The argument raised within the court documents is that Act No. 8348 violates the Revised Organic Act and the “separation of powers principle because it deprives the governor of the executive authority to appoint, oversee and control those who execute the laws as part of the governor’s general authority of supervision and control over all departments, bureaus, agencies and other instrumentalities of the executive branch.”

“Of those 13 members, three are members of the governor’s Cabinet, of which two are specifically designated based on their Cabinet position, leaving only one appointment where the governor has discretionary authority. Act No. 8348 diminishes the governor’s power of appointment as to the board by 93 percent,” read the filed court documents.

Though the argument made by the governor is about the power of appointment, Vialet said the goal of the legislation is only to, “increase the efficiency and overall qualifications of individuals who are able to serve on a district board.”

The court documents note the governor provided a transmittal letter communicating his veto of the original bill in which he said, “The Legislature was attempting to usurp and hamper the governor’s appointment power or impose direct legislative control over the departments, bureaus, agencies and other instrumentalities of the executive branch without the authority to do so.”

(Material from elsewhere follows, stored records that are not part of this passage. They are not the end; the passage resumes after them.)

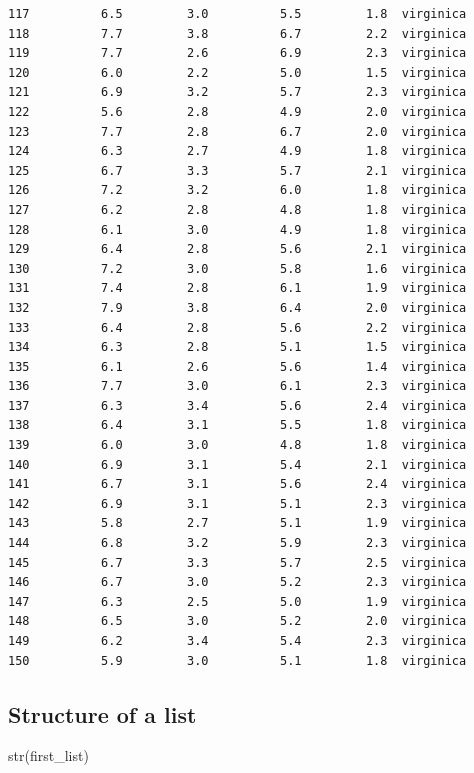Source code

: \documentclass[
  letterpaper,
  DIV=11,
  numbers=noendperiod]{scrreprt}
\newenvironment{Shaded}{\begin{snugshade}}{\end{snugshade}}
\newcommand{\FunctionTok}[1]{\textcolor[rgb]{0.28,0.35,0.67}{#1}}
\newcommand{\NormalTok}[1]{\textcolor[rgb]{0.00,0.23,0.31}{#1}}
\begin{document}
\begin{verbatim}
117          6.5         3.0          5.5         1.8  virginica
118          7.7         3.8          6.7         2.2  virginica
119          7.7         2.6          6.9         2.3  virginica
120          6.0         2.2          5.0         1.5  virginica
121          6.9         3.2          5.7         2.3  virginica
122          5.6         2.8          4.9         2.0  virginica
123          7.7         2.8          6.7         2.0  virginica
124          6.3         2.7          4.9         1.8  virginica
125          6.7         3.3          5.7         2.1  virginica
126          7.2         3.2          6.0         1.8  virginica
127          6.2         2.8          4.8         1.8  virginica
128          6.1         3.0          4.9         1.8  virginica
129          6.4         2.8          5.6         2.1  virginica
130          7.2         3.0          5.8         1.6  virginica
131          7.4         2.8          6.1         1.9  virginica
132          7.9         3.8          6.4         2.0  virginica
133          6.4         2.8          5.6         2.2  virginica
134          6.3         2.8          5.1         1.5  virginica
135          6.1         2.6          5.6         1.4  virginica
136          7.7         3.0          6.1         2.3  virginica
137          6.3         3.4          5.6         2.4  virginica
138          6.4         3.1          5.5         1.8  virginica
139          6.0         3.0          4.8         1.8  virginica
140          6.9         3.1          5.4         2.1  virginica
141          6.7         3.1          5.6         2.4  virginica
142          6.9         3.1          5.1         2.3  virginica
143          5.8         2.7          5.1         1.9  virginica
144          6.8         3.2          5.9         2.3  virginica
145          6.7         3.3          5.7         2.5  virginica
146          6.7         3.0          5.2         2.3  virginica
147          6.3         2.5          5.0         1.9  virginica
148          6.5         3.0          5.2         2.0  virginica
149          6.2         3.4          5.4         2.3  virginica
150          5.9         3.0          5.1         1.8  virginica
\end{verbatim}

\subsection{Structure of a list}\label{structure-of-a-list}

\begin{Shaded}
\begin{Highlighting}[]
\FunctionTok{str}\NormalTok{(first\_list)}
\end{Highlighting}
\end{Shaded}
\end{document}
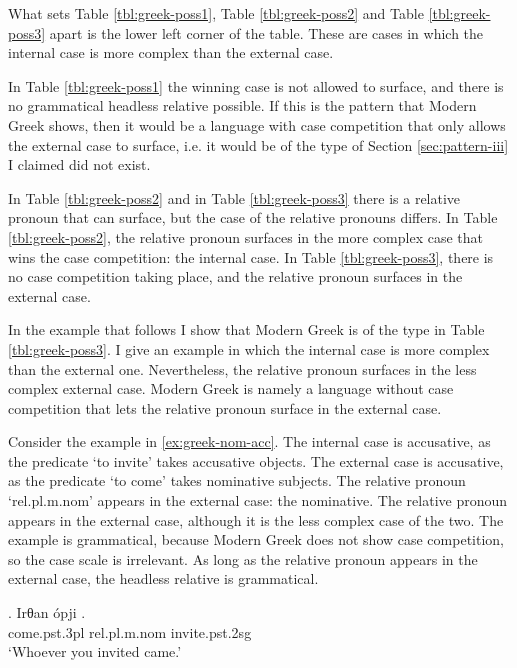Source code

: What sets Table \ref{tbl:greek-poss1}, Table \ref{tbl:greek-poss2} and Table \ref{tbl:greek-poss3} apart is the lower left corner of the table. These are cases in which the internal case is more complex than the external case.

In Table \ref{tbl:greek-poss1} the winning case is not allowed to surface, and there is no grammatical headless relative possible. If this is the pattern that Modern Greek shows, then it would be a language with case competition that only allows the external case to surface, i.e. it would be of the type of Section \ref{sec:pattern-iii} I claimed did not exist.

In Table \ref{tbl:greek-poss2} and in Table \ref{tbl:greek-poss3} there is a relative pronoun that can surface, but the case of the relative pronouns differs. In Table \ref{tbl:greek-poss2}, the relative pronoun surfaces in the more complex case that wins the case competition: the internal case. In Table \ref{tbl:greek-poss3}, there is no case competition taking place, and the relative pronoun surfaces in the external case.

In the example that follows I show that Modern Greek is of the type in Table \ref{tbl:greek-poss3}. I give an example in which the internal case is more complex than the external one. Nevertheless, the relative pronoun surfaces in the less complex external case. Modern Greek is namely a language without case competition that lets the relative pronoun surface in the external case.

Consider the example in \ref{ex:greek-nom-acc}.
The internal case is accusative, as the predicate  `to invite' takes accusative objects.
The external case is accusative, as the predicate  `to come' takes nominative subjects.
The relative pronoun  `\ac{rel}.\ac{pl}.\ac{m}.\ac{nom}' appears in the external case: the nominative.
The relative pronoun appears in the external case, although it is the less complex case of the two. The example is grammatical, because Modern Greek does not show case competition, so the case scale is irrelevant. As long as the relative pronoun appears in the external case, the headless relative is grammatical.

\exg. Irθan ópji .\\
come.\ac{pst}.3\ac{pl}\scsub{[nom]} \ac{rel}.\ac{pl}.\ac{m}.\ac{nom} invite.\ac{pst}.2\ac{sg}\scsub{[acc]}\\
`Whoever you invited came.'\label{ex:greek-nom-acc}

But Vialet said he does not agree with the governor’s assessment and added, “I am tired of individuals just being named to the board because they campaign for somebody.”

“This has nothing to do with this governor; this is overall. We have not had a fully complimented board for a number of years, since the last administration,” Vialet said. “You have individuals who are there because they campaign for a particular person and they did a good job, they are good with the governor,” he added. Vialet later emphasized he believes they should be named for the board because they bring expertise to the table.

When the Legislature overrode the governor’s veto, court documents allege senators disrupted the “status quo.”

“In blatant disregard for the Revised Organic Act, the Legislature ignored Governor Bryan’s admonishment and deliberately usurped his executive authority in violation of congressional mandates and legal precedent, thereby, exceeding its legislative authority, which encompasses the power to make laws, but not to enforce them or appoint, directly or indirectly, the agents charged with the duty of such enforcement,” the documents read.

By overriding the governor’s veto, the Legislature has been accused of removing the governor’s constitutional and organic power to control the development of the territory’s health care policy, “threatened havoc through the disruption of managerial control over the territorial health care system and failed to provide for a smooth and orderly transition of power.”

“We have to begin to move in the direction where our boards are a reflection of individuals who have some kind of area expertise needed for that particular board,” Vialet said. “I am hoping to do that with a number of the boards. Tried to do it with the WAPA board and it was vetoed. We want to strengthen the board for GERS … that is the direction I am moving in.”

Along with the civil complaint, the Bryan Administration filed a summons Jan. 28 to St. Croix District Governing Board Chairperson Olivine Treasure. Treasure must respond within 21 days from that date, which would make Feb. 18 the deadline.

Editor’s note: At Vialet’s request, we have eliminated part of a quote which he feels was unclear in meaning and added an update on what he meant to convey.